→ **Data to process**:
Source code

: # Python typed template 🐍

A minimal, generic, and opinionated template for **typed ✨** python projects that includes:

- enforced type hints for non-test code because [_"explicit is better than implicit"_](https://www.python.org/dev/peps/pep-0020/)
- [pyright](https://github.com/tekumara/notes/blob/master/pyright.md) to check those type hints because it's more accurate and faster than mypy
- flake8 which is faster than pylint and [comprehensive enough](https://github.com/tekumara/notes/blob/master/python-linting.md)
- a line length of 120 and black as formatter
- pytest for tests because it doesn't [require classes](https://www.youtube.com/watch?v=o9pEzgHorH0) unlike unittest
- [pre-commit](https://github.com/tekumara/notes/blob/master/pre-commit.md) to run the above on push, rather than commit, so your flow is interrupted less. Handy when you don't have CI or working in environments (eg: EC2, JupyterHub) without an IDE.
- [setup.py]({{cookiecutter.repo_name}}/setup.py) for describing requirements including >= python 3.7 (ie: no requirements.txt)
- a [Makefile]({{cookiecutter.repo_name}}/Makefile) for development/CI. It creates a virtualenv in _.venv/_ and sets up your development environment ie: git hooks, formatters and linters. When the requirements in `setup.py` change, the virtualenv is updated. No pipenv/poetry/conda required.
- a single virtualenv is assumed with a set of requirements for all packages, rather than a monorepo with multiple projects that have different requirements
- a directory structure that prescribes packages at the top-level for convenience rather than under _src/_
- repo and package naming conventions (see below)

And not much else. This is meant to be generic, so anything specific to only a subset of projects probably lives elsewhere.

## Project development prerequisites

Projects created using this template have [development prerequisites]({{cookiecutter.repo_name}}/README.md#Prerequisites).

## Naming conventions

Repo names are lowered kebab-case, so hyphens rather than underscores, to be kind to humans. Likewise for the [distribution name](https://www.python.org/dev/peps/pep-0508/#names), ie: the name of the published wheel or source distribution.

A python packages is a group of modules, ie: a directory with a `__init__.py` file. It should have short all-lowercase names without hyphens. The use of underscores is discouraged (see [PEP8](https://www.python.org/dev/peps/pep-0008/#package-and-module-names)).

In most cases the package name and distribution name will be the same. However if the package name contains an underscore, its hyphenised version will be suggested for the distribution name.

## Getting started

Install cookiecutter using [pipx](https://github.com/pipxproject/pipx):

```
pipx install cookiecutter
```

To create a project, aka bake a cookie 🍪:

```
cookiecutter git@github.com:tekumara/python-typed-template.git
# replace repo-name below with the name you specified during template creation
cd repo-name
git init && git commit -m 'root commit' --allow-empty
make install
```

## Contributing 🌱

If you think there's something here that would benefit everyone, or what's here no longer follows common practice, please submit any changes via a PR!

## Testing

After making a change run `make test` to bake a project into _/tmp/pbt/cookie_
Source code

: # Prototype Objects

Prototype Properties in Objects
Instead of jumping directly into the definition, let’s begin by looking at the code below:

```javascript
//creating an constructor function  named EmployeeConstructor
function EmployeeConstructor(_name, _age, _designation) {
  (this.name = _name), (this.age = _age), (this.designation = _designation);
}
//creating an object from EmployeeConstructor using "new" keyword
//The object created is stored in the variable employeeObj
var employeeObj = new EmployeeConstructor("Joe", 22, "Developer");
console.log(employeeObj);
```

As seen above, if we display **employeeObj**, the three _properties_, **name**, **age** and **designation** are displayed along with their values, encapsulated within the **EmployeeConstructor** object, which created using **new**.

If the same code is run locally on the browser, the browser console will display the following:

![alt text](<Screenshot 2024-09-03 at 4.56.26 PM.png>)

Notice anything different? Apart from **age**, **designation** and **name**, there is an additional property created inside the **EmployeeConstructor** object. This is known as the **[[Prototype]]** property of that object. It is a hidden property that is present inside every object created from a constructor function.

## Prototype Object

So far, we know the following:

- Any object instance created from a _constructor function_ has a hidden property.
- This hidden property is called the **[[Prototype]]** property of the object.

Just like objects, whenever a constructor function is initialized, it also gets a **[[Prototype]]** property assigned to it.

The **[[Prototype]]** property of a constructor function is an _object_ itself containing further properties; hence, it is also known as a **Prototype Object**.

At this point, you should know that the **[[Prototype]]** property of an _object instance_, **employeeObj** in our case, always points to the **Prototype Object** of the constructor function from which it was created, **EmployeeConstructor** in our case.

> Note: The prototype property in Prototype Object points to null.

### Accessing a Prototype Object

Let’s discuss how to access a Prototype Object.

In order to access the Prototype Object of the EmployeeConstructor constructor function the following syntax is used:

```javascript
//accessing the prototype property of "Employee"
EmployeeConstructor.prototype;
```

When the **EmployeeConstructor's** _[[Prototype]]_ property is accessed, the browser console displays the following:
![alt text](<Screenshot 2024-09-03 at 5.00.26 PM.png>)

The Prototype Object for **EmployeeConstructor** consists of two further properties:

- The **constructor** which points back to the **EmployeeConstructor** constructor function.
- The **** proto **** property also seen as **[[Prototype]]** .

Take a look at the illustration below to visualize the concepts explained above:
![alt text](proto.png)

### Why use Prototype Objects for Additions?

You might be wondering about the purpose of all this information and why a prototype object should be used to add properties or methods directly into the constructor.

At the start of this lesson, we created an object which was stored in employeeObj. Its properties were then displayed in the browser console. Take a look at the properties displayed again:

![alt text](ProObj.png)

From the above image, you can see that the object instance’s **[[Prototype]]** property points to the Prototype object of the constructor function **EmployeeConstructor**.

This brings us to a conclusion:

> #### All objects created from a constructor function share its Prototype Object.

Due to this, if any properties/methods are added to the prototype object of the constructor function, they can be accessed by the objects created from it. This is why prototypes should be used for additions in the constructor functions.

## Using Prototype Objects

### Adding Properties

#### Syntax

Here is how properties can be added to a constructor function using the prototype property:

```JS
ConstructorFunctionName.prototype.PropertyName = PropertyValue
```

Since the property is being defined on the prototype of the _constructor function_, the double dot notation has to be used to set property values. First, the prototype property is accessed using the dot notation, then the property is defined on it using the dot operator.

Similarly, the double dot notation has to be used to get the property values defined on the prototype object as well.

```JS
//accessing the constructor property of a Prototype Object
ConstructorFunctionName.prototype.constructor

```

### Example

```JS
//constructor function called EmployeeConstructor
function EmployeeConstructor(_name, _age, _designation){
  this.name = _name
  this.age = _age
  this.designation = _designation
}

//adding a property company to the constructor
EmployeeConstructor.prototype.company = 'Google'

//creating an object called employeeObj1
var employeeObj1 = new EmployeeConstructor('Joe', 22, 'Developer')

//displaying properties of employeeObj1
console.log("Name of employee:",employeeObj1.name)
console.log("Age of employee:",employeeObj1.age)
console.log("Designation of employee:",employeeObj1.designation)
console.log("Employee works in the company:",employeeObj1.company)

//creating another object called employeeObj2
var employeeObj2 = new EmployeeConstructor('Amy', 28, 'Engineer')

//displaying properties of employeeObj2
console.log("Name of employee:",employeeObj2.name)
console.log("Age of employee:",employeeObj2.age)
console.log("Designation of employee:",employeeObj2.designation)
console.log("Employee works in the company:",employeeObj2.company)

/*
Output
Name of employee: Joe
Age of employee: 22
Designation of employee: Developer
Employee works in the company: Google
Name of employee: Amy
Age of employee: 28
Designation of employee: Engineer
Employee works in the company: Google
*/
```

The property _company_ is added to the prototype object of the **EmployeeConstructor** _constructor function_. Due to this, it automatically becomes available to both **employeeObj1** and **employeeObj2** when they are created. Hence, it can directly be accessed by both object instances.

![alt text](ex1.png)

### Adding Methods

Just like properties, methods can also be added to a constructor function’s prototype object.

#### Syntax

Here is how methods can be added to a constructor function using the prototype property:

→ **Try it**: The listing above should be transcribed in full, exactly as written.

→ **Exercise solution**:
Source code

: # Python typed template 🐍

A minimal, generic, and opinionated template for **typed ✨** python projects that includes:

- enforced type hints for non-test code because [_"explicit is better than implicit"_](https://www.python.org/dev/peps/pep-0020/)
- [pyright](https://github.com/tekumara/notes/blob/master/pyright.md) to check those type hints because it's more accurate and faster than mypy
- flake8 which is faster than pylint and [comprehensive enough](https://github.com/tekumara/notes/blob/master/python-linting.md)
- a line length of 120 and black as formatter
- pytest for tests because it doesn't [require classes](https://www.youtube.com/watch?v=o9pEzgHorH0) unlike unittest
- [pre-commit](https://github.com/tekumara/notes/blob/master/pre-commit.md) to run the above on push, rather than commit, so your flow is interrupted less. Handy when you don't have CI or working in environments (eg: EC2, JupyterHub) without an IDE.
- [setup.py]({{cookiecutter.repo_name}}/setup.py) for describing requirements including >= python 3.7 (ie: no requirements.txt)
- a [Makefile]({{cookiecutter.repo_name}}/Makefile) for development/CI. It creates a virtualenv in _.venv/_ and sets up your development environment ie: git hooks, formatters and linters. When the requirements in `setup.py` change, the virtualenv is updated. No pipenv/poetry/conda required.
- a single virtualenv is assumed with a set of requirements for all packages, rather than a monorepo with multiple projects that have different requirements
- a directory structure that prescribes packages at the top-level for convenience rather than under _src/_
- repo and package naming conventions (see below)

And not much else. This is meant to be generic, so anything specific to only a subset of projects probably lives elsewhere.

## Project development prerequisites

Projects created using this template have [development prerequisites]({{cookiecutter.repo_name}}/README.md#Prerequisites).

## Naming conventions

Repo names are lowered kebab-case, so hyphens rather than underscores, to be kind to humans. Likewise for the [distribution name](https://www.python.org/dev/peps/pep-0508/#names), ie: the name of the published wheel or source distribution.

A python packages is a group of modules, ie: a directory with a `__init__.py` file. It should have short all-lowercase names without hyphens. The use of underscores is discouraged (see [PEP8](https://www.python.org/dev/peps/pep-0008/#package-and-module-names)).

In most cases the package name and distribution name will be the same. However if the package name contains an underscore, its hyphenised version will be suggested for the distribution name.

## Getting started

Install cookiecutter using [pipx](https://github.com/pipxproject/pipx):

```
pipx install cookiecutter
```

To create a project, aka bake a cookie 🍪:

```
cookiecutter git@github.com:tekumara/python-typed-template.git
# replace repo-name below with the name you specified during template creation
cd repo-name
git init && git commit -m 'root commit' --allow-empty
make install
```

## Contributing 🌱

If you think there's something here that would benefit everyone, or what's here no longer follows common practice, please submit any changes via a PR!

## Testing

After making a change run `make test` to bake a project into _/tmp/pbt/cookie_
Source code

: # Prototype Objects

Prototype Properties in Objects
Instead of jumping directly into the definition, let’s begin by looking at the code below:

```javascript
//creating an constructor function  named EmployeeConstructor
function EmployeeConstructor(_name, _age, _designation) {
  (this.name = _name), (this.age = _age), (this.designation = _designation);
}
//creating an object from EmployeeConstructor using "new" keyword
//The object created is stored in the variable employeeObj
var employeeObj = new EmployeeConstructor("Joe", 22, "Developer");
console.log(employeeObj);
```

As seen above, if we display **employeeObj**, the three _properties_, **name**, **age** and **designation** are displayed along with their values, encapsulated within the **EmployeeConstructor** object, which created using **new**.

If the same code is run locally on the browser, the browser console will display the following:

![alt text](<Screenshot 2024-09-03 at 4.56.26 PM.png>)

Notice anything different? Apart from **age**, **designation** and **name**, there is an additional property created inside the **EmployeeConstructor** object. This is known as the **[[Prototype]]** property of that object. It is a hidden property that is present inside every object created from a constructor function.

## Prototype Object

So far, we know the following:

- Any object instance created from a _constructor function_ has a hidden property.
- This hidden property is called the **[[Prototype]]** property of the object.

Just like objects, whenever a constructor function is initialized, it also gets a **[[Prototype]]** property assigned to it.

The **[[Prototype]]** property of a constructor function is an _object_ itself containing further properties; hence, it is also known as a **Prototype Object**.

At this point, you should know that the **[[Prototype]]** property of an _object instance_, **employeeObj** in our case, always points to the **Prototype Object** of the constructor function from which it was created, **EmployeeConstructor** in our case.

> Note: The prototype property in Prototype Object points to null.

### Accessing a Prototype Object

Let’s discuss how to access a Prototype Object.

In order to access the Prototype Object of the EmployeeConstructor constructor function the following syntax is used:

```javascript
//accessing the prototype property of "Employee"
EmployeeConstructor.prototype;
```

When the **EmployeeConstructor's** _[[Prototype]]_ property is accessed, the browser console displays the following:
![alt text](<Screenshot 2024-09-03 at 5.00.26 PM.png>)

The Prototype Object for **EmployeeConstructor** consists of two further properties:

- The **constructor** which points back to the **EmployeeConstructor** constructor function.
- The **** proto **** property also seen as **[[Prototype]]** .

Take a look at the illustration below to visualize the concepts explained above:
![alt text](proto.png)

### Why use Prototype Objects for Additions?

You might be wondering about the purpose of all this information and why a prototype object should be used to add properties or methods directly into the constructor.

At the start of this lesson, we created an object which was stored in employeeObj. Its properties were then displayed in the browser console. Take a look at the properties displayed again:

![alt text](ProObj.png)

From the above image, you can see that the object instance’s **[[Prototype]]** property points to the Prototype object of the constructor function **EmployeeConstructor**.

This brings us to a conclusion:

> #### All objects created from a constructor function share its Prototype Object.

Due to this, if any properties/methods are added to the prototype object of the constructor function, they can be accessed by the objects created from it. This is why prototypes should be used for additions in the constructor functions.

## Using Prototype Objects

### Adding Properties

#### Syntax

Here is how properties can be added to a constructor function using the prototype property:

```JS
ConstructorFunctionName.prototype.PropertyName = PropertyValue
```

Since the property is being defined on the prototype of the _constructor function_, the double dot notation has to be used to set property values. First, the prototype property is accessed using the dot notation, then the property is defined on it using the dot operator.

Similarly, the double dot notation has to be used to get the property values defined on the prototype object as well.

```JS
//accessing the constructor property of a Prototype Object
ConstructorFunctionName.prototype.constructor

```

### Example

```JS
//constructor function called EmployeeConstructor
function EmployeeConstructor(_name, _age, _designation){
  this.name = _name
  this.age = _age
  this.designation = _designation
}

//adding a property company to the constructor
EmployeeConstructor.prototype.company = 'Google'

//creating an object called employeeObj1
var employeeObj1 = new EmployeeConstructor('Joe', 22, 'Developer')

//displaying properties of employeeObj1
console.log("Name of employee:",employeeObj1.name)
console.log("Age of employee:",employeeObj1.age)
console.log("Designation of employee:",employeeObj1.designation)
console.log("Employee works in the company:",employeeObj1.company)

//creating another object called employeeObj2
var employeeObj2 = new EmployeeConstructor('Amy', 28, 'Engineer')

//displaying properties of employeeObj2
console.log("Name of employee:",employeeObj2.name)
console.log("Age of employee:",employeeObj2.age)
console.log("Designation of employee:",employeeObj2.designation)
console.log("Employee works in the company:",employeeObj2.company)

/*
Output
Name of employee: Joe
Age of employee: 22
Designation of employee: Developer
Employee works in the company: Google
Name of employee: Amy
Age of employee: 28
Designation of employee: Engineer
Employee works in the company: Google
*/
```

The property _company_ is added to the prototype object of the **EmployeeConstructor** _constructor function_. Due to this, it automatically becomes available to both **employeeObj1** and **employeeObj2** when they are created. Hence, it can directly be accessed by both object instances.

![alt text](ex1.png)

### Adding Methods

Just like properties, methods can also be added to a constructor function’s prototype object.

#### Syntax

Here is how methods can be added to a constructor function using the prototype property:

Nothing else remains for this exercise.